Kenneth Gene Grulkey, appellant-defendant, was tried to a jury and convicted under a one-count indictment charging him with violation of 18 U.S.C. § 876, by knowingly depositing in the United States mail a letter addressed to his estranged wife, Loretta Grulkey, threatening to kill her with a shotgun.1
Defendant admitted from the witness stand that he mailed the letter in question and, consequently, there is no factual dispute. The assignments of error presented by this appeal relate solely to the spousal privilege of the wife to testify against her husband. At the outset of the trial, counsel for defendant made known to the court in chambers his intention to object to the testimony of Loretta Grulkey and suggested the propriety of a standing objection “to any and all testimony from Loretta A. Grul-key concerning any communications with the defendant at any time during the time which they were married.” The trial court properly ruled, as will hereafter be shown, that Loretta was competent to testify against her husband, and required counsel to make his objections as the questions were propounded to her on the witness stand.

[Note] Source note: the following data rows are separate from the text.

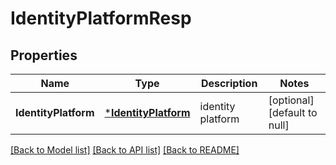 # IdentityPlatformResp

## Properties
Name | Type | Description | Notes
------------ | ------------- | ------------- | -------------
**IdentityPlatform** | [***IdentityPlatform**](IdentityPlatform.md) | identity platform | [optional] [default to null]

[[Back to Model list]](../README.md#documentation-for-models) [[Back to API list]](../README.md#documentation-for-api-endpoints) [[Back to README]](../README.md)


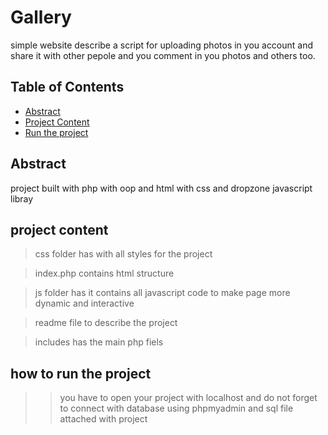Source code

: # Gallery
simple website describe a script for uploading photos in you account and share it with other pepole and you comment in you photos and others too.
## Table of Contents

* [Abstract](#abstract)
* [Project Content](#project)
* [Run the project](#run)


## Abstract

project built with php with oop and html with css and dropzone javascript libray

## project content 
> css folder has with  all styles for the project 

> index.php contains  html structure

> js folder has it contains all javascript code to make page more dynamic and interactive

> readme file to describe the project

> includes has the main php fiels

## how to run the project 
>> you have to open your project with localhost and do not forget to connect with database using  phpmyadmin and sql file attached with project 


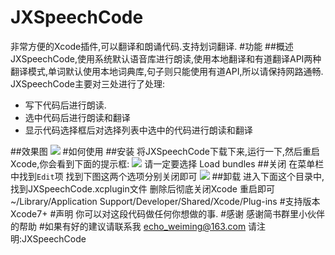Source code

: # JXSpeechCode
非常方便的Xcode插件,可以翻译和朗诵代码.支持划词翻译.
#功能
##概述
JXSpeechCode,使用系统默认语音库进行朗读,使用本地翻译和有道翻译API两种翻译模式,单词默认使用本地词典库,句子则只能使用有道API,所以请保持网路通畅.
JXSpeechCode主要对三处进行了处理:

-    写下代码后进行朗读.
-    选中代码后进行朗读和翻译
-    显示代码选择框后对选择列表中选中的代码进行朗读和翻译

##效果图
![](http://img0.ph.126.net/MHzUwGAH8TtrAPVUwAjYTg==/6631686790744970388.gif)
#如何使用
##安装
将JXSpeechCode下载下来,运行一下,然后重启Xcode,你会看到下面的提示框:
![](http://image95.360doc.com/DownloadImg/2016/02/2801/66782346_2.png)
请一定要选择 Load bundles
##关闭
在菜单栏中找到`Edit`项 找到下图这两个选项分别关闭即可
![](http://img2.ph.126.net/7QArbP2AfQUxn_DJ_JN_1A==/6631465788907787837.png)
##卸载
进入下面这个目录中,找到JXSpeechCode.xcplugin文件 删除后彻底关闭Xcode 重启即可
~/Library/Application Support/Developer/Shared/Xcode/Plug-ins
#支持版本
Xcode7+
#声明
你可以对这段代码做任何你想做的事.
#感谢
感谢简书群里小伙伴的帮助
#如果有好的建议请联系我
echo_weiming@163.com 请注明:JXSpeechCode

The first assignment deals with the assertion of prejudice by defendant’s having to invoke his claim of privilege before the jury. This assignment is without merit. After the trial court had ruled that Loretta was a competent witness, it was necessary for the court to pass on the materiality of her testimony as each question was asked. Counsel relies on such cases as San Fratello v. United States, 340 F.2d 560 (5th Cir. 1965), the opinion on rehearing on the same case reported in 343 F.2d 711 (5th Cir. 1965), and Tallo v. United States, 344 F.2d 467 (1st Cir. 1965). These cases are obviously distinguishable and, at most, stand for the proposition that in the context of certain cases prejudice can well result by the action of a prosecutor in calling a witness, knowing that the witness will refuse to testify, the sole objective of calling the witness being to require invocation of the privilege before the jury and thereby create prejudice against a defendant. Such conduct on the part of a prosecutor may be without justification and under some circumstances could well result in prejudicial error. This type of case, however, is completely inapposite inasmuch as the spouse here willingly testified and, furthermore, she was the victim of the criminal act, and on that account comes within the exception to the general rule on spousal privilege.

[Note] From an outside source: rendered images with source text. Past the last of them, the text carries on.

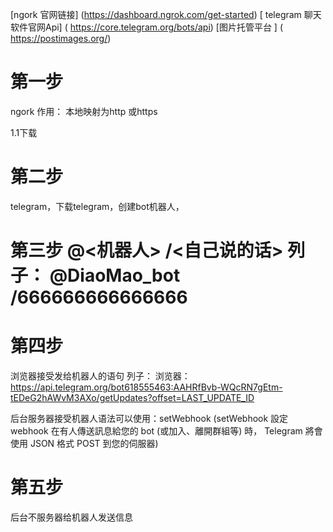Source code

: [ngork 官网链接] (https://dashboard.ngrok.com/get-started)
[ telegram 聊天软件官网Api] ( https://core.telegram.org/bots/api)
[图片托管平台 ]         ( https://postimages.org/)

# 第一步
ngork  作用： 本地映射为http 或https

1.1下载


# 第二步
telegram，下载telegram，创建bot机器人，


# 第三步 @<机器人> /<自己说的话>         列子： @DiaoMao_bot  /666666666666666

# 第四步  
浏览器接受发给机器人的语句
列子： 浏览器： https://api.telegram.org/bot618555463:AAHRfBvb-WQcRN7gEtm-tEDeG2hAWvM3AXo/getUpdates?offset=LAST_UPDATE_ID

后台服务器接受机器人语法可以使用：setWebhook 
(setWebhook 設定 webhook 在有人傳送訊息給您的 bot (或加入、離開群組等) 時， Telegram 將會使用 JSON 格式 POST 到您的伺服器)

# 第五步
后台不服务器给机器人发送信息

In Hayes v. United States, 168 F.2d 996 (10th Cir. 1948), the court stated at page 997: “And, at common law, where the crime charged against the husband is a personal wrong against the wife, she is a competent witness against her husband.”
The Supreme Court has recognized the general rule of prohibition of testimony by one spouse against the oth*246er as well as the exception when the wife is the victim of the criminal act. We recognized and followed these decisions in our recent case of Wilkerson v. United States, 342 F.2d 807 (8th Cir. 1965). Wilkerson was a Mann Act case, and in our opinion we cited and followed the Supreme Court’s pronunciations, holding that the wife was competent to testify against her husband:
“Defendant’s first contention on appeal is that the court erred in permitting the defendant’s wife to testify against him. The general rule prohibits the testimony of one spouse against the other on the ground that such prohibition would promote peace in the family, not only for the benefit of the members thereof but for the benefit of the public as well. Hawkins v. United States, 1958, 358 U.S. 74, 79 S.Ct. 136, 3 L.Ed.2d 125. Defendant concedes that there is an exception to such rule in that where the wife is the victim of the criminal act with which the husband is charged, the privilege does not apply. Wyatt v. United States, 1960, 362 U.S. 525, 80 S.Ct. 901, 4 L.Ed.2d 931.” 342 F.2d at 809-810.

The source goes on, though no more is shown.